January 22, 2013
Tough economic scenario plays havoc on all kinds of stocks, but its impact is more pronounced for the sectors led by discretionary spending. When one has to budget ones income and spending, it is obvious that he would put his basic needs over his desire to spend money on facial creams and other personal care products. In light of this, StockCall has started preliminary reporting on Nu Skin Enterprises Inc. (NYSE: NUS) and Avon Products Inc. (NYSE: AVP). Access these free reports now at
Tough Times at
So, naturally, companies like Avon Products Inc. and Nu Skin Enterprises are going through tough times.
has been long regarded as an attractive stock for investors looking for its steady dividend income. However, late last year, the company announced a dividend cut, bucking the 22-year long trend of dividend increases. Get our analyst technical insight on
by registering today at
Dividend cut is not the only woe that this direct sales giant is facing. In fact, dividend cut in itself points to bigger strategic level problems with the company.

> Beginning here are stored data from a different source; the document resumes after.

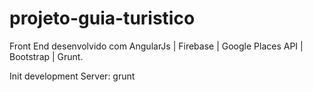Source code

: # projeto-guia-turistico

Front End desenvolvido com AngularJs | Firebase | Google Places API | Bootstrap | Grunt.

Init development Server:
 grunt
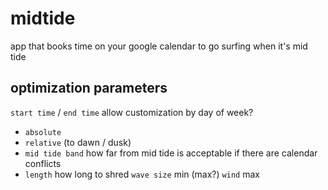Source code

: # midtide
app that books time on your google calendar to go surfing when it's mid tide
  
## optimization parameters
`start time` / `end time` allow customization by day of week?
- `absolute`
- `relative` (to dawn / dusk)
- `mid tide band` how far from mid tide is acceptable if there are calendar conflicts
- `length` how long to shred
`wave size` min (max?)
`wind` max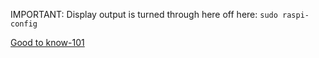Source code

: IMPORTANT: Display output is turned through here off here: `sudo raspi-config`

[Good to know-101](Good%20to%20know-101.md)






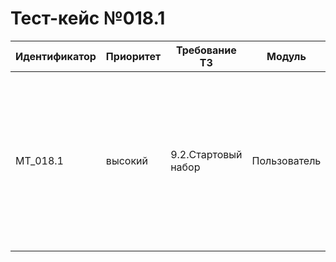 # Тест-кейс №018.1


| Идентификатор | Приоритет |  Требование ТЗ  | Модуль | Шаги тест-кейса | Ожидаемый результат |
| ------ | ------ | ------ | ------ | ------ | ------ |
|     MT\_018.1   |  высокий  | 9.2\.Стартовый набор | Пользователь | **Проверка метода userInfo.** <br><br>   Предусловие: В базе данных существует пользователь(пользователь может быть новый)<br><br> 1\.Открыть экран инвентаря. <br>2\. Выбрать покемонов в команду. <br>3\. Проверить что возвращает метод.|Запрос успешен. Сервер ответил как требуется. Метод получает данные пользователя из базы данных Answer<User, Monsters, Inventory>|

 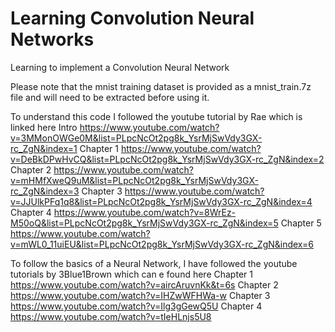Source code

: # Learning Convolution Neural Networks
Learning to implement a Convolution Neural Network

Please note that the mnist training dataset is provided as a mnist_train.7z file and will need to be extracted before using it.

To understand this code I followed the youtube tutorial by Rae which is linked here
Intro
https://www.youtube.com/watch?v=3MMonOWGe0M&list=PLpcNcOt2pg8k_YsrMjSwVdy3GX-rc_ZgN&index=1
Chapter 1
https://www.youtube.com/watch?v=DeBkDPwHvCQ&list=PLpcNcOt2pg8k_YsrMjSwVdy3GX-rc_ZgN&index=2
Chapter 2
https://www.youtube.com/watch?v=mHMfXweQ9uM&list=PLpcNcOt2pg8k_YsrMjSwVdy3GX-rc_ZgN&index=3
Chapter 3
https://www.youtube.com/watch?v=JJUlkPFq1q8&list=PLpcNcOt2pg8k_YsrMjSwVdy3GX-rc_ZgN&index=4
Chapter 4
https://www.youtube.com/watch?v=8WrEz-M50oQ&list=PLpcNcOt2pg8k_YsrMjSwVdy3GX-rc_ZgN&index=5
Chapter 5
https://www.youtube.com/watch?v=mWL0_11uiEU&list=PLpcNcOt2pg8k_YsrMjSwVdy3GX-rc_ZgN&index=6





To follow the basics of a Neural Network, I have followed the youtube tutorials by 3Blue1Brown which can e found here
Chapter 1
https://www.youtube.com/watch?v=aircAruvnKk&t=6s
Chapter 2
https://www.youtube.com/watch?v=IHZwWFHWa-w
Chapter 3
https://www.youtube.com/watch?v=Ilg3gGewQ5U
Chapter 4
https://www.youtube.com/watch?v=tIeHLnjs5U8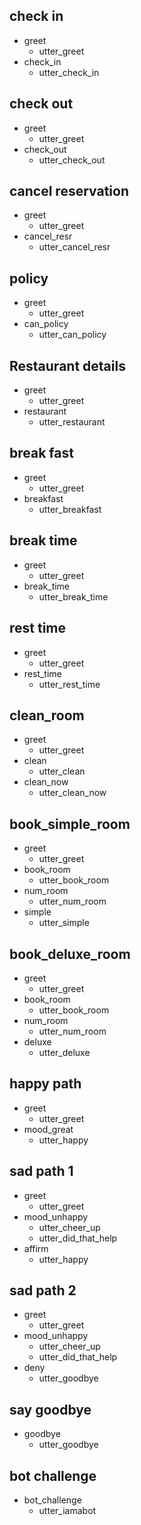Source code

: ## check in
* greet
  - utter_greet
* check_in
  - utter_check_in

## check out
* greet
  - utter_greet
* check_out
  - utter_check_out

## cancel reservation
* greet
  - utter_greet
* cancel_resr
  - utter_cancel_resr

## policy
* greet
  - utter_greet
* can_policy
  - utter_can_policy

## Restaurant details
* greet
  - utter_greet
* restaurant
  - utter_restaurant

## break fast
* greet
  - utter_greet
* breakfast
  - utter_breakfast

## break time
* greet
  - utter_greet
* break_time
  - utter_break_time

## rest time
* greet
  - utter_greet
* rest_time
  - utter_rest_time

## clean_room
* greet
  - utter_greet
* clean
  - utter_clean
* clean_now
  - utter_clean_now

## book_simple_room
* greet
  - utter_greet
* book_room
  - utter_book_room
* num_room
  - utter_num_room
* simple 
  - utter_simple

## book_deluxe_room
* greet
  - utter_greet
* book_room
  - utter_book_room
* num_room
  - utter_num_room
* deluxe
  - utter_deluxe

## happy path
* greet
  - utter_greet
* mood_great
  - utter_happy

## sad path 1
* greet
  - utter_greet
* mood_unhappy
  - utter_cheer_up
  - utter_did_that_help
* affirm
  - utter_happy

## sad path 2
* greet
  - utter_greet
* mood_unhappy
  - utter_cheer_up
  - utter_did_that_help
* deny
  - utter_goodbye

## say goodbye
* goodbye
  - utter_goodbye

## bot challenge
* bot_challenge
  - utter_iamabot
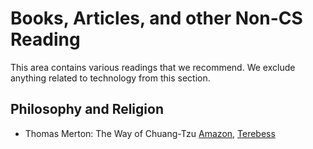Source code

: # Books, Articles, and other Non-CS Reading

This area contains various readings that we recommend.
We exclude anything related to technology from this section.

## Philosophy and Religion

- Thomas Merton: The Way of Chuang-Tzu [Amazon](https://smile.amazon.com/Way-Chuang-Tzu-Second/dp/0811218511), [Terebess](https://terebess.hu/zen/mesterek/MertonChuangTzu.pdf)

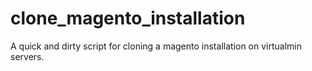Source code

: clone_magento_installation
==========================

A quick and dirty script for cloning a magento installation on virtualmin servers.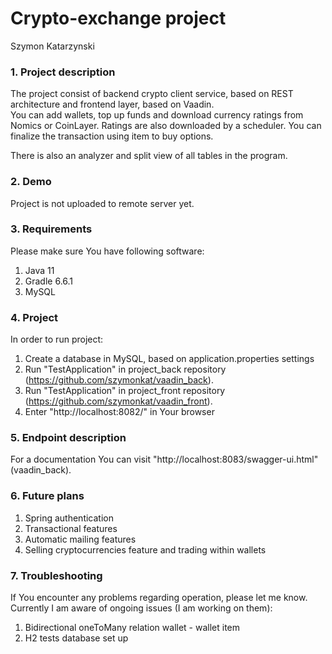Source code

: # Crypto-exchange project
Szymon Katarzynski

### 1. Project description
The project consist of backend crypto client service, based on REST architecture and frontend layer,
based on Vaadin. <br>
You can add wallets, top up funds and download currency ratings from Nomics or CoinLayer. 
Ratings are also downloaded by a scheduler. You can finalize the transaction using item to buy options. <br>

There is also an analyzer and split view of all tables in the program. 

### 2. Demo
Project is not uploaded to remote server yet.

### 3. Requirements
Please make sure You have following software:
1) Java 11
2) Gradle 6.6.1
3) MySQL

### 4. Project
In order to run project: <br>
1) Create a database in MySQL, based on application.properties settings 
2) Run "TestApplication" in project_back repository (https://github.com/szymonkat/vaadin_back).
3) Run "TestApplication" in project_front repository (https://github.com/szymonkat/vaadin_front).
4) Enter "http://localhost:8082/" in Your browser

### 5. Endpoint description
For a documentation You can visit "http://localhost:8083/swagger-ui.html" (vaadin_back).

### 6. Future plans

1) Spring authentication
2) Transactional features
3) Automatic mailing features
4) Selling cryptocurrencies feature and trading within wallets

### 7. Troubleshooting
If You encounter any problems regarding operation, please let me know. 
<br>
Currently I am aware of ongoing issues (I am working on them):
1) Bidirectional oneToMany relation wallet - wallet item
2) H2 tests database set up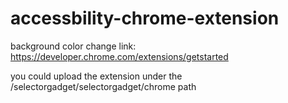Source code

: # accessbility-chrome-extension

background color change link:
https://developer.chrome.com/extensions/getstarted

you could upload the extension under the /selectorgadget/selectorgadget/chrome path
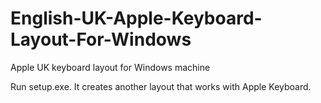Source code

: # English-UK-Apple-Keyboard-Layout-For-Windows
Apple UK keyboard layout for Windows machine

Run setup.exe. It creates another layout that works with Apple Keyboard.
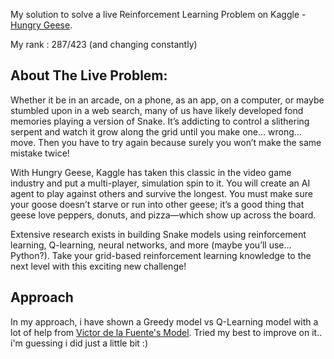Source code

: My solution to solve a live Reinforcement Learning Problem on Kaggle - [Hungry Geese](https://www.kaggle.com/c/hungry-geese).

My rank : 287/423 (and changing constantly)

## About The Live Problem: 
Whether it be in an arcade, on a phone, as an app, on a computer, or maybe stumbled upon in a web search, many of us have likely developed fond memories playing a version of Snake. It’s addicting to control a slithering serpent and watch it grow along the grid until you make one… wrong… move. Then you have to try again because surely you won’t make the same mistake twice!

With Hungry Geese, Kaggle has taken this classic in the video game industry and put a multi-player, simulation spin to it. You will create an AI agent to play against others and survive the longest. You must make sure your goose doesn’t starve or run into other geese; it’s a good thing that geese love peppers, donuts, and pizza—which show up across the board.

Extensive research exists in building Snake models using reinforcement learning, Q-learning, neural networks, and more (maybe you’ll use… Python?). Take your grid-based reinforcement learning knowledge to the next level with this exciting new challenge!

## Approach
In my approach, i have shown a Greedy model vs Q-Learning model with a lot of help from [Victor de la Fuente's Model](https://www.kaggle.com/victordelafuente/hungrygeese-q-learning-common-sense-knowledge). Tried my best to improve on it.. i'm guessing i did just a little bit :)
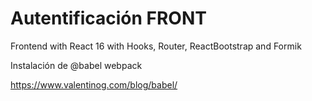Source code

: # Autentificación FRONT
Frontend with React 16 with Hooks, Router, ReactBootstrap and Formik

Instalación de @babel webpack

https://www.valentinog.com/blog/babel/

had been facing declining EPS for the past couple of years. The first three quarters of the current fiscal year have not been kind either. The company not only reported a decline in its EPS, but its revenue also dropped. It now seems to be in the full life-saving mode to regain its position in the industry. The company let go of its long time CEO
, who has been partially blamed for the decline in the company's fortunes. Under Jung's leadership,
tried to make foray into the traditional retail model for its products, veering away from its unique proposition of being a direct sales company. As the financial figures would tell you, the move failed miserably as the new strategy placed the company directly in competition with personal care products giants like P&G and Johnson & Johnson.